The two speakers were Dr. Jessi Hill, an associate professor of psychology at UVU, and Dr. Nancy Hauck, an associate provost of Community & Global Engagement at Dixie State University. They addressed some of the challenges that women in education face as they enter the middle of their careers and introduced the Utah Women’s Leadership Exchange, a program that is combating those issues.
Hill began the event by engaging with the audience, asking them, “What comes to mind when I say the words “woman leader’?” Aside from well-known figures, many audience members listed their own mothers. Hill agreed with all of the answers, sharing her main answer — her mother and grandmother. Referencing the book, “Home Comforts” and other books by Cheryl Mendelson, she mentioned the wealth of knowledge within the pages. She noted how, in the past, mothers were required to know everything from cooking to first aid to algebra and geometry in order to properly fulfill their role as matriarchs.
“There is a descaling of essential and necessary knowledge women must know,” Hill said, as a result of continual advancements in printing and technology. Times are changing and it is much easier to have such crucial information at one’s fingertips. Thus, education rates for women are climbing. This leaves more opportunities for women to pursue college degrees.

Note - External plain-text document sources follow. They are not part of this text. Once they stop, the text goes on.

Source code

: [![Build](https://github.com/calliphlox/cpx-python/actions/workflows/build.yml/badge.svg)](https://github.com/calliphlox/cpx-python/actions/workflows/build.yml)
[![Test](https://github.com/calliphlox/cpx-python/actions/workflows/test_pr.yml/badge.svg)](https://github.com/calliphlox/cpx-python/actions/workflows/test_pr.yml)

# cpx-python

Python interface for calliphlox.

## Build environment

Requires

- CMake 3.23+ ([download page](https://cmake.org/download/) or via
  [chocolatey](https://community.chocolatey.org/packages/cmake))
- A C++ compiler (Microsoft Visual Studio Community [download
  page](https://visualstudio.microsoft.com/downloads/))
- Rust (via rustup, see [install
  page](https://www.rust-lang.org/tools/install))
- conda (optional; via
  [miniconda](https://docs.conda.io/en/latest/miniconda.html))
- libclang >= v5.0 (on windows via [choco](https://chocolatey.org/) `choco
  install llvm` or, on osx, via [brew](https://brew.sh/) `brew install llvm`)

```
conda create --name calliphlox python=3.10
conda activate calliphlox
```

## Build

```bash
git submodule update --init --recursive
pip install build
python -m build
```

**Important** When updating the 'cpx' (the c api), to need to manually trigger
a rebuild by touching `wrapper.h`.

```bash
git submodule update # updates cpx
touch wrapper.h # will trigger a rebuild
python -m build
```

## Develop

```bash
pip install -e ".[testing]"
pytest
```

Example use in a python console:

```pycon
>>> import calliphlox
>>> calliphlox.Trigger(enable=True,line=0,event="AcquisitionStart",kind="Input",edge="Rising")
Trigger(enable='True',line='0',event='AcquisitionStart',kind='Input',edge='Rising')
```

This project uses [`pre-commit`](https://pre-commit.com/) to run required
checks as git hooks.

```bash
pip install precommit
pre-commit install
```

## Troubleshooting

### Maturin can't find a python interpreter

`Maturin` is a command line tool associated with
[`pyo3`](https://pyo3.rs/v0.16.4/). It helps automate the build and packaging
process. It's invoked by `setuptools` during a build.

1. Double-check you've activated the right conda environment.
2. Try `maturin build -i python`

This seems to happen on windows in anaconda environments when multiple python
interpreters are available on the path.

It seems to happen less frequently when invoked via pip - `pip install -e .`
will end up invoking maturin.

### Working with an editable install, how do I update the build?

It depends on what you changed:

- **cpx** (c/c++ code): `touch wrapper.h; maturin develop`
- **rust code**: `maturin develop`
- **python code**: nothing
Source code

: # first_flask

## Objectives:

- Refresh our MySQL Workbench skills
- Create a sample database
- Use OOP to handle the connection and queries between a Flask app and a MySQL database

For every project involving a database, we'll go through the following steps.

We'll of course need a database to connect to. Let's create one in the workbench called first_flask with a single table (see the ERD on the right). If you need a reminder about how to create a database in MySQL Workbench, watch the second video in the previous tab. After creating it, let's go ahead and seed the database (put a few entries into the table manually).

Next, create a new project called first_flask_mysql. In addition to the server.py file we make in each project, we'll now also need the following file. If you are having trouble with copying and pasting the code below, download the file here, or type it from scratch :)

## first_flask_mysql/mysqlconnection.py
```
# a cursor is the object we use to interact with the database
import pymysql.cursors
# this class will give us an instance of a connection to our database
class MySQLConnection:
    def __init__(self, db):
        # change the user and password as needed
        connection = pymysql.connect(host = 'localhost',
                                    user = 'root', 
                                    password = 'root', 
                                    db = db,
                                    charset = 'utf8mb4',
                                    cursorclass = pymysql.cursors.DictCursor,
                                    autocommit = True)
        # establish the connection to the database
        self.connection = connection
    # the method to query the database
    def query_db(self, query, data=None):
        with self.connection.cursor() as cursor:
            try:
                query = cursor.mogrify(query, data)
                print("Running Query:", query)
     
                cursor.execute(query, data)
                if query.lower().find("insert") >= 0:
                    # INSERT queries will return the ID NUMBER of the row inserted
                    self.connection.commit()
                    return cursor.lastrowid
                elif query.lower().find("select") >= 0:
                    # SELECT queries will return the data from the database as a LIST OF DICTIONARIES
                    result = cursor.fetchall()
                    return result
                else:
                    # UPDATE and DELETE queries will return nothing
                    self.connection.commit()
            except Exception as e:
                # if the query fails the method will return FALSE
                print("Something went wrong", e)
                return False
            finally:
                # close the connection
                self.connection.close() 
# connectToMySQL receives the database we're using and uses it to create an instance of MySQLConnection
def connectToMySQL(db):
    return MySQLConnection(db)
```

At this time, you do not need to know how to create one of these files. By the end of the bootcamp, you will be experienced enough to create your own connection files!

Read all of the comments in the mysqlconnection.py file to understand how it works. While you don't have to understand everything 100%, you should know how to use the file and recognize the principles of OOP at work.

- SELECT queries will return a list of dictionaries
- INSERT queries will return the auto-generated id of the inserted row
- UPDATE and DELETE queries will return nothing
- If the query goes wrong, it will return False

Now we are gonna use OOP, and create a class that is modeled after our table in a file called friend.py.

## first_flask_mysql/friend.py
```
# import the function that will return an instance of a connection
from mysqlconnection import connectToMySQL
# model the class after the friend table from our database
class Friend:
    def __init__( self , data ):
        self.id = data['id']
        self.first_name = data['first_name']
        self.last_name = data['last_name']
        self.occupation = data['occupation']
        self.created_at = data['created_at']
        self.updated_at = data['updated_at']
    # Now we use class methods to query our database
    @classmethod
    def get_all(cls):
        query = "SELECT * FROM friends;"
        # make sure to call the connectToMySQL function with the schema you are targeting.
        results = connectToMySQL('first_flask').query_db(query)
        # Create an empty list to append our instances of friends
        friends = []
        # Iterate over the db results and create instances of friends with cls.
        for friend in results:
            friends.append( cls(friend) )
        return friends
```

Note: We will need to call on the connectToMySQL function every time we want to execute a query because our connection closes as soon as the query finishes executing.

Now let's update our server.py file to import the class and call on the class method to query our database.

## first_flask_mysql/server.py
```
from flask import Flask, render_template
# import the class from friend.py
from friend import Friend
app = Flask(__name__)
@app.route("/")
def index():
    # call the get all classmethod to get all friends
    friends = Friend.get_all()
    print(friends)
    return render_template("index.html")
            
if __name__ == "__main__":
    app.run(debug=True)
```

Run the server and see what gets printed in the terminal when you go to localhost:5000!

“Today, more women lead in the workforce, but less so in Utah,” said Hill. She states that Utah has consistently placed last in the country for the equality of women. “There are low ratios of advanced degrees for women to men,” Hill said. Both Hauck and Hill believe that higher education can incite progress and be a catalyst for change.

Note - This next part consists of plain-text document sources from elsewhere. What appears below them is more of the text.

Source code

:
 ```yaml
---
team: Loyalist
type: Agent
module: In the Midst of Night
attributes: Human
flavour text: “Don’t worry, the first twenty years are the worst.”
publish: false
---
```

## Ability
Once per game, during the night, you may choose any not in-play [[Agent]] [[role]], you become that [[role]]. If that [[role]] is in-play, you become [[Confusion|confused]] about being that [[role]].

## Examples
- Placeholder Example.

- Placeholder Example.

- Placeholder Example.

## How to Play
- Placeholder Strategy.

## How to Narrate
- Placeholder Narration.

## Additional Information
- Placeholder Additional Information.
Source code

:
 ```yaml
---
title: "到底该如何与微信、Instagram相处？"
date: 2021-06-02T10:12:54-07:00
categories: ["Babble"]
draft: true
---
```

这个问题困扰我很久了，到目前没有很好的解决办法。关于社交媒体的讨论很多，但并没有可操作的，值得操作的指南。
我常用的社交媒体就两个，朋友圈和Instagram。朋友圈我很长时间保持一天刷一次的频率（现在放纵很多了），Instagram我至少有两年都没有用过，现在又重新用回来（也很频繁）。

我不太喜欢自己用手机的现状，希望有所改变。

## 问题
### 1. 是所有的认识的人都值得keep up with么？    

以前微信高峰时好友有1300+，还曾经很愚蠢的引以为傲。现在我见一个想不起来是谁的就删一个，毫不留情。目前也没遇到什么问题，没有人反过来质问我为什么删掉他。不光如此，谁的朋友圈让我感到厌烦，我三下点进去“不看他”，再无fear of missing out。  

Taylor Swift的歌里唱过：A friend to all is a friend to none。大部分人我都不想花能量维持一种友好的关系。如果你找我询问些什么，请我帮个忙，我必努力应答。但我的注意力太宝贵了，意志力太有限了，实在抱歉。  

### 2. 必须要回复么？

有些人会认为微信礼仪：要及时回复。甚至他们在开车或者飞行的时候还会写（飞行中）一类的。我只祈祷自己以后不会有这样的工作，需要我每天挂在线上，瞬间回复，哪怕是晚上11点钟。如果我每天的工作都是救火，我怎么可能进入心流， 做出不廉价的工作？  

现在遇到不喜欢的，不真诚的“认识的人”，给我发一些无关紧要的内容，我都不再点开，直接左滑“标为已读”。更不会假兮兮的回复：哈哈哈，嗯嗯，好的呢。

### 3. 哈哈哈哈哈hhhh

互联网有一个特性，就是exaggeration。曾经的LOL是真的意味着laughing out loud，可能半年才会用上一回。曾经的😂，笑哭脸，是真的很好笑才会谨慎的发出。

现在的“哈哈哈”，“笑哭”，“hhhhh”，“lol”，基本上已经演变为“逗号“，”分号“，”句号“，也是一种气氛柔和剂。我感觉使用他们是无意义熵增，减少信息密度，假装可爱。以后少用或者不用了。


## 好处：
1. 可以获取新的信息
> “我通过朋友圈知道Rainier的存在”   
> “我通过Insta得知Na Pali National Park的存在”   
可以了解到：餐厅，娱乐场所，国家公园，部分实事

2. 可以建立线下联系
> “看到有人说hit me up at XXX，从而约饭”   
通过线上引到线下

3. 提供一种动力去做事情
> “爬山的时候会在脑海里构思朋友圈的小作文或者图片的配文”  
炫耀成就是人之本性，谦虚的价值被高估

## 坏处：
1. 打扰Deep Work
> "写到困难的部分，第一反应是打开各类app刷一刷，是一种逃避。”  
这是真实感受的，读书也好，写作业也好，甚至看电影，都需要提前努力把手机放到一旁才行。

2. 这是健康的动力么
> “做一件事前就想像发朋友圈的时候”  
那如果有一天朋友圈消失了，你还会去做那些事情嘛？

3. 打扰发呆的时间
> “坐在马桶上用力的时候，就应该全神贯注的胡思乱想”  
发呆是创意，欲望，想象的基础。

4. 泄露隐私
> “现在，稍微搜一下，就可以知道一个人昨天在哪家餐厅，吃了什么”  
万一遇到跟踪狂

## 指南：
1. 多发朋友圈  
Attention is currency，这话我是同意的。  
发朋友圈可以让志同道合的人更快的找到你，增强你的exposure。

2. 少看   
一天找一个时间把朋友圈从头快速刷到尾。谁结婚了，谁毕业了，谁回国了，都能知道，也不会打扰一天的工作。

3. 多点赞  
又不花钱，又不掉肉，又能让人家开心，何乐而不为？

The burning question is this: How can we develop a system of women leaders in higher education in the state of Utah? Hauck took the stage to explain a new program called Utah Women’s Leadership Exchange. Their goal is to address the underrepresentation of women in leadership positions at Utah System of Higher Education institutions.
Hauck explained, “[The program] provides opportunities for leadership development and professional mentorship so Utah women can advance to positions of greater responsibility and leadership within their institutions.” The program was founded in 2018 in a virtual setting but is pushing full steam ahead. This year’s cohort has 24 women employed throughout the state, selected by their educational institutions across Utah to be in this cohort. Utah Women’s Leadership Exchange pairs women with leadership mentors who can guide them with future projects and aid in their success.
With new initiatives to help women succeed in roles in higher education, this program works to introduce an increase in female presence at universities throughout the state.